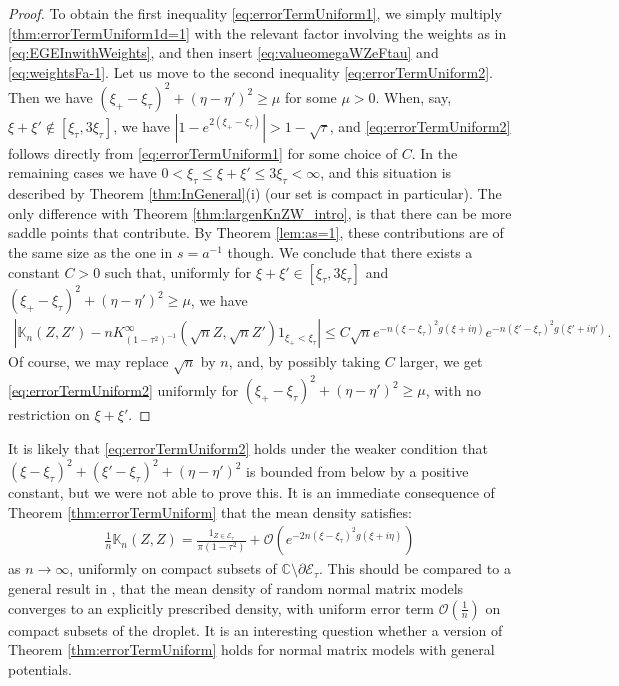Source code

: \documentclass[%
 jmp,
cp,  %
 amsmath,amsthm,amssymb,%
 reprint,%
onecolumn]{revtex4-2}
\begin{document}
\begin{proof}
To obtain the first inequality \eqref{eq:errorTermUniform1}, we simply multiply \eqref{thm:errorTermUniform1d=1} with the relevant factor involving the weights as in \eqref{eq:EGEInwithWeights}, and then insert \eqref{eq:valueomegaWZeFtau} and \eqref{eq:weightsFa-1}. 
Let us move to the second inequality \eqref{eq:errorTermUniform2}. Then we have $(\xi_+ - \xi_\tau)^2+(\eta-\eta')^2\geq \mu$ for some $\mu>0$. When, say, $\xi+\xi' \not\in [\xi_\tau, 3\xi_\tau]$, we have $|1-e^{2(\xi_+-\xi_\tau)}|>1-\sqrt \tau$, and \eqref{eq:errorTermUniform2} follows directly from \eqref{eq:errorTermUniform1} for some choice of $C$. In the remaining cases we have $0<\xi_\tau \leq\xi+\xi' \leq 3\xi_\tau<\infty$, and this situation is described by Theorem \ref{thm:InGeneral}(i) (our set is compact in particular). The only difference with Theorem \ref{thm:largenKnZW_intro}, is that there can be more saddle points that contribute. By Theorem \ref{lem:as=1}, these contributions are of the same size as the one in $s=a^{-1}$ though. We conclude that there exists a constant $C>0$ such that, uniformly for $\xi+\xi'\in [\xi_\tau, 3\xi_\tau]$ and $(\xi_+ - \xi_\tau)^2+(\eta-\eta')^2\geq \mu$, we have
\begin{align*}
\left|\mathbb K_n(Z,Z') - n K_{(1-\tau^2)^{-1}}^{\infty}\left(\sqrt n Z, \sqrt n Z'\right) \mathfrak{1}_{\xi_+<\xi_\tau}\right|
\leq C\sqrt n e^{- n (\xi-\xi_\tau)^2 g(\xi+i\eta)} e^{- n (\xi'-\xi_\tau)^2 g(\xi'+i\eta')}.
\end{align*}
Of course, we may replace $\sqrt n$ by $n$, and, by possibly taking $C$ larger, we get \eqref{eq:errorTermUniform2} uniformly for $(\xi_+ - \xi_\tau)^2+(\eta-\eta')^2\geq \mu$, with no restriction on $\xi+\xi'$. 
\end{proof}

It is likely that \eqref{eq:errorTermUniform2} holds under the weaker condition that $(\xi - \xi_\tau)^2+(\xi' - \xi_\tau)^2+(\eta-\eta')^2$ is bounded from below by a positive constant, but we were not able to prove this. It is an immediate consequence of Theorem \ref{thm:errorTermUniform} that the mean density satisfies:
\begin{align} \label{eq:limitingDensityG}
    \frac{1}{n} \mathbb K_n(Z,Z) = \frac{\mathfrak{1}_{Z\in \mathcal E_\tau}}{\pi (1-\tau^2)} + \mathcal O\left(e^{- 2 n (\xi-\xi_\tau)^2 g(\xi+i\eta)}\right)
    \end{align}
as $n\to\infty$, uniformly on compact subsets of $\mathbb C\setminus \partial \mathcal E_\tau$. This should be compared to a general result in \cite{AmHeMa1}, that the mean density of random normal matrix models converges to an explicitly prescribed density, with uniform error term $\mathcal O\left(\frac{1}{n}\right)$ on compact subsets of the droplet. It is an interesting question whether a version of Theorem \ref{thm:errorTermUniform} holds for normal matrix models with general potentials. 
\end{document}
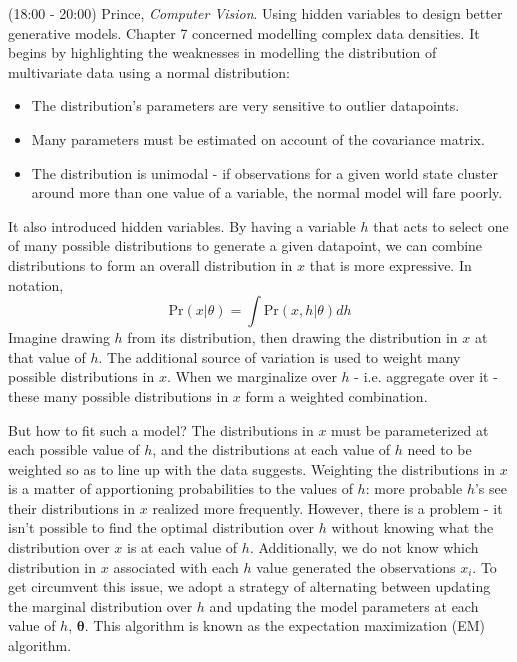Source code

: \documentclass[idxtotoc,hyperref,openany]{labbook} %
\begin{document}
(18:00 - 20:00) Prince, \emph{Computer Vision}. Using hidden variables to design better generative models.
Chapter 7 concerned modelling complex data densities. It begins by highlighting the weaknesses in modelling the distribution of multivariate data using a normal distribution:
\begin{itemize}
	\item The distribution's parameters are very sensitive to outlier datapoints.
	\item Many parameters must be estimated on account of the covariance matrix.
	\item The distribution is unimodal - if observations for a given world state cluster around more than one value of a variable, the normal model will fare poorly.
\end{itemize}
It also introduced hidden variables. By having a variable $h$ that acts to select one of many possible distributions to generate a given datapoint, we can combine distributions to form an overall distribution in $x$ that is more expressive. In notation,
\[
	\text{Pr}(x|\theta) = \int \text{Pr}(x, h | \theta) dh
\]
Imagine drawing $h$ from its distribution, then drawing the distribution in $x$ at that value of $h$. The additional source of variation is used to weight many possible distributions in $x$. When we marginalize over $h$ - i.e. aggregate over it - these many possible distributions in $x$ form a weighted combination.

But how to fit such a model? The distributions in $x$ must be parameterized at each possible value of $h$, and the distributions at each value of $h$ need to be weighted so as to line up with the data suggests. Weighting the distributions in $x$ is a matter of apportioning probabilities to the values of $h$: more probable $h$'s see their distributions in $x$ realized more frequently. However, there is a problem - it isn't possible to find the optimal distribution over $h$ without knowing what the distribution over $x$ is at each value of $h$. Additionally, we do not know which distribution in $x$ associated with each $h$ value generated the observations $x_i$.  To get circumvent this issue, we adopt a strategy of alternating between updating the marginal distribution over $h$ and updating the model parameters at each value of $h$, $\mathbf{\theta}$. This algorithm is known as the expectation maximization (EM) algorithm.
\end{document}
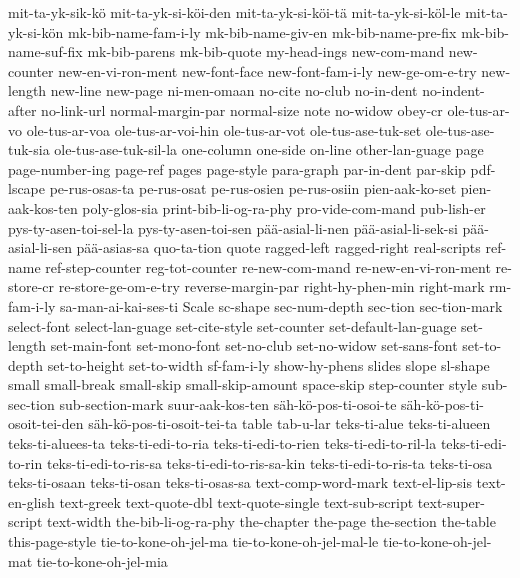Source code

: {  mit-ta-yk-sik-kö
  mit-ta-yk-si-köi-den
  mit-ta-yk-si-köi-tä
  mit-ta-yk-si-köl-le
  mit-ta-yk-si-kön
  mk-bib-name-fam-i-ly
  mk-bib-name-giv-en
  mk-bib-name-pre-fix
  mk-bib-name-suf-fix
  mk-bib-parens
  mk-bib-quote
  my-head-ings
  new-com-mand
  new-counter
  new-en-vi-ron-ment
  new-font-face
  new-font-fam-i-ly
  new-ge-om-e-try
  new-length
  new-line
  new-page
  ni-men-omaan
  no-cite
  no-club
  no-in-dent
  no-indent-after
  no-link-url
  normal-margin-par
  normal-size
  note
  no-widow
  obey-cr
  ole-tus-ar-vo
  ole-tus-ar-voa
  ole-tus-ar-voi-hin
  ole-tus-ar-vot
  ole-tus-ase-tuk-set
  ole-tus-ase-tuk-sia
  ole-tus-ase-tuk-sil-la
  one-column
  one-side
  on-line
  other-lan-guage
  page
  page-number-ing
  page-ref
  pages
  page-style
  para-graph
  par-in-dent
  par-skip
  pdf-lscape
  pe-rus-osas-ta
  pe-rus-osat
  pe-rus-osien
  pe-rus-osiin
  pien-aak-ko-set
  pien-aak-kos-ten
  poly-glos-sia
  print-bib-li-og-ra-phy
  pro-vide-com-mand
  pub-lish-er
  pys-ty-asen-toi-sel-la
  pys-ty-asen-toi-sen
  pää-asial-li-nen
  pää-asial-li-sek-si
  pää-asial-li-sen
  pää-asias-sa
  quo-ta-tion
  quote
  ragged-left
  ragged-right
  real-scripts
  ref-name
  ref-step-counter
  reg-tot-counter
  re-new-com-mand
  re-new-en-vi-ron-ment
  re-store-cr
  re-store-ge-om-e-try
  reverse-margin-par
  right-hy-phen-min
  right-mark
  rm-fam-i-ly
  sa-man-ai-kai-ses-ti
  Scale
  sc-shape
  sec-num-depth
  sec-tion
  sec-tion-mark
  select-font
  select-lan-guage
  set-cite-style
  set-counter
  set-default-lan-guage
  set-length
  set-main-font
  set-mono-font
  set-no-club
  set-no-widow
  set-sans-font
  set-to-depth
  set-to-height
  set-to-width
  sf-fam-i-ly
  show-hy-phens
  slides
  slope
  sl-shape
  small
  small-break
  small-skip
  small-skip-amount
  space-skip
  step-counter
  style
  sub-sec-tion
  sub-section-mark
  suur-aak-kos-ten
  säh-kö-pos-ti-osoi-te
  säh-kö-pos-ti-osoit-tei-den
  säh-kö-pos-ti-osoit-tei-ta
  table
  tab-u-lar
  teks-ti-alue
  teks-ti-alueen
  teks-ti-aluees-ta
  teks-ti-edi-to-ria
  teks-ti-edi-to-rien
  teks-ti-edi-to-ril-la
  teks-ti-edi-to-rin
  teks-ti-edi-to-ris-sa
  teks-ti-edi-to-ris-sa-kin
  teks-ti-edi-to-ris-ta
  teks-ti-osa
  teks-ti-osaan
  teks-ti-osan
  teks-ti-osas-sa
  text-comp-word-mark
  text-el-lip-sis
  text-en-glish
  text-greek
  text-quote-dbl
  text-quote-single
  text-sub-script
  text-super-script
  text-width
  the-bib-li-og-ra-phy
  the-chapter
  the-page
  the-section
  the-table
  this-page-style
  tie-to-kone-oh-jel-ma
  tie-to-kone-oh-jel-mal-le
  tie-to-kone-oh-jel-mat
  tie-to-kone-oh-jel-mia
}
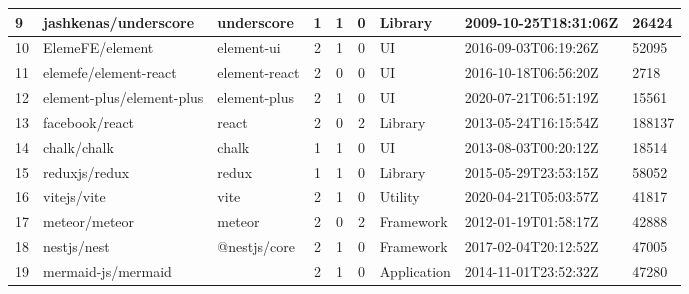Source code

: \begin{landscape}
\begin{table}[h]
{\begin{tabular}{lllccclll}
                9  & jashkenas/underscore      & underscore            & 1                      & 1                 & 0                 & Library           & 2009-10-25T18:31:06Z & 26424          \\ \hline
                10 & ElemeFE/element           & element-ui            & 2                      & 1                 & 0                 & UI                & 2016-09-03T06:19:26Z & 52095          \\ \hline
                11 & elemefe/element-react     & element-react         & 2                      & 0                 & 0                 & UI                & 2016-10-18T06:56:20Z & 2718           \\ \hline
                12 & element-plus/element-plus & element-plus          & 2                      & 1                 & 0                 & UI                & 2020-07-21T06:51:19Z & 15561          \\ \hline
                13 & facebook/react            & react                 & 2                      & 0                 & 2                 & Library           & 2013-05-24T16:15:54Z & 188137         \\ \hline
                14 & chalk/chalk               & chalk                 & 1                      & 1                 & 0                 & UI                & 2013-08-03T00:20:12Z & 18514          \\ \hline
                15 & reduxjs/redux             & redux                 & 1                      & 1                 & 0                 & Library           & 2015-05-29T23:53:15Z & 58052          \\ \hline
                16 & vitejs/vite               & vite                  & 2                      & 1                 & 0                 & Utility           & 2020-04-21T05:03:57Z & 41817          \\ \hline
                17 & meteor/meteor             & meteor                & 2                      & 0                 & 2                 & Framework         & 2012-01-19T01:58:17Z & 42888          \\ \hline
                18 & nestjs/nest               & @nestjs/core          & 2                      & 1                 & 0                 & Framework         & 2017-02-04T20:12:52Z & 47005          \\ \hline
                19 & mermaid-js/mermaid        &                       & 2                      & 1                 & 0                 & Application       & 2014-11-01T23:52:32Z & 47280          \\ \hline

\end{tabular}}
\end{table}
\end{landscape}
==*==
Each line that contains the string "mathfrak" should be copied from the data above.

\left|\mathbb K_n(Z,Z') - n K_{(1-\tau^2)^{-1}}^{\infty}\left(\sqrt n Z, \sqrt n Z'\right) \mathfrak{1}_{\xi_+<\xi_\tau}\right|
    \frac{1}{n} \mathbb K_n(Z,Z) = \frac{\mathfrak{1}_{Z\in \mathcal E_\tau}}{\pi (1-\tau^2)} + \mathcal O\left(e^{- 2 n (\xi-\xi_\tau)^2 g(\xi+i\eta)}\right)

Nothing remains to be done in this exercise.